Robert A. Butterworth Attorney General

RAB/tjw

[1] See, Ch. 92-289, Laws of Fla.
[2] See, Ch. 82-182, Laws of Fla.
[3] House of Representatives Committee on Health Care Final Bill Analysis Economic Impact Statement on HB 367-H (passed by the Legislature as Ch. 92-289, Laws of Florida), dated June 29, 1992 (hereafter staff analysis). And see, State, Dept. of Environmental Regulation v. SCM Glidco Organics Corp., 606 So.2d 722 (Fla. 1st DCA 1992); Asphalt Pavers, Inc. v. Department of Revenue, 584 So.2d 55 (Fla. 1st DCA 1991) (legislative staff analysis are admissible as aid in ascertaining legislative intent).
[4] See, staff analysis, supra.
[5] Id.
[6] Cf., Yanke v. State, 588 So.2d 4 (Fla. 2d DCA 1991) (petition seeking records from state attorney’s files and records pursuant to Public Records Act was not entitled to records without copying or postage charges).
[7] See, s. 212.02(12), Fla. Stat., defining “Person” for purposes of Ch. 212, Fla. Stat., to include “any individual, firm, copartnership, joint adventure, association, corporation, estate, trust, business trust, receiver, syndicate, or other group or combination acting as a unit and also includes any political subdivision, municipality, state agency, bureau, or department and includes the plural as well as the singular number.”
[8] Attorney General Opinion 75-278 (1975). Cf. Ryder Truck Rental, Inc. v. Bryant, 170 So.2d 822 (Fla. 1964) (a “sale” or “use tax” is tax on privilege of engaging in particular business or occupation). And see, 84 C.J.S. Taxation s. 122 (Legislature has the right and discretion to determine the subjects or objects on which excise taxes shall be laid, and it may tax such acts, privileges, and occupations, as it sees fit).
[9] Section 212.02(2), Fla. Stat. Cf., Richard Bertram Co. v. Green, 132 So.2d 24 (Fla. 3d DCA 1961); Green v. Pederson, 99 So.2d 292 (Fla. 1957), regarding occasional or isolated sales.
[10] See, s. 212.02(19), Fla. Stat., defining “[t]angible personal property” to mean and include “personal property which may be seen, weighed, measured, or touched or is in any manner perceptible to the senses. . . .”
[11] See, e.g., Ops. Att’y Gen. Fla. 75-267 (1975) (City of Jacksonville Department of Housing and Urban Renewal Development is liable for sales taxes due on rentals received from the leasing of commercial property acquired through urban renewal and leased temporarily until disposed of); 75-278 (1975) (transient rentals tax applicable to dockage charges imposed by the Port of Palm Beach District); 80-47 (1980) (for the purposes of Ch. 212, Fla. Stat., generally, a statutorily created health facility authority is a “person” operating a business which engages in a taxable privilege under s. 212.031(1), Fla. Stat., when it rents real property in the state).
[12] See, e.g., Maas Brothers, Inc. v. Dickinson, 195 So.2d 193
(Fla. 1967); Culbreath v. Reid, 65 So.2d 556 (Fla. 1953).
[13] And see, Op. Att’y Gen. Fla. 74-233 (1974) (sales of certified copies of public records not subject to sales tax); see also, Rule 12A-1.041(8)(a), Fla.Admin.C., stating:

“(8)(a) The fee prescribed by law, or the actual cost of duplication, for providing copies of public records by public officers or public employees under Chapter 119, F.S., is exempt from sales tax.

* * *

(c) The charge for copying documents and other papers which are not public records and which can be copied by a dealer engaged in such business represents the sale of tangible personal property and is taxable.”

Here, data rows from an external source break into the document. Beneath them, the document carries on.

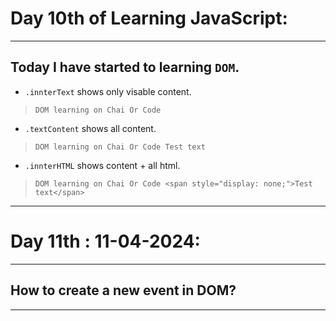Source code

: # Day 10th of Learning JavaScript: 
<hr>

## Today I have started to learning `DOM`.

- `.innterText` shows only visable content.
> `DOM learning on Chai Or Code`
- `.textContent` shows all content.
> `DOM learning on Chai Or Code Test text`
- `.innterHTML` shows content + all html.
> `DOM learning on Chai Or Code <span style="display: none;">Test text</span>`

<hr>

# Day 11th : 11-04-2024:

<hr>

## How to create a new event in DOM?
<hr>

[14] See, s. 395.002(17), Fla. Stat.
[15] See, House of Representatives Committee on Health Care Final Bill Analysis Economic Impact Statement on HB 367-H (as passed by the Legislature as Ch. 92-289, Laws of Florida), dated June 29, 1992.
[16] This office has contacted the General Counsel’s Office for the Department of Revenue and has been advised that it concurs in such a determination.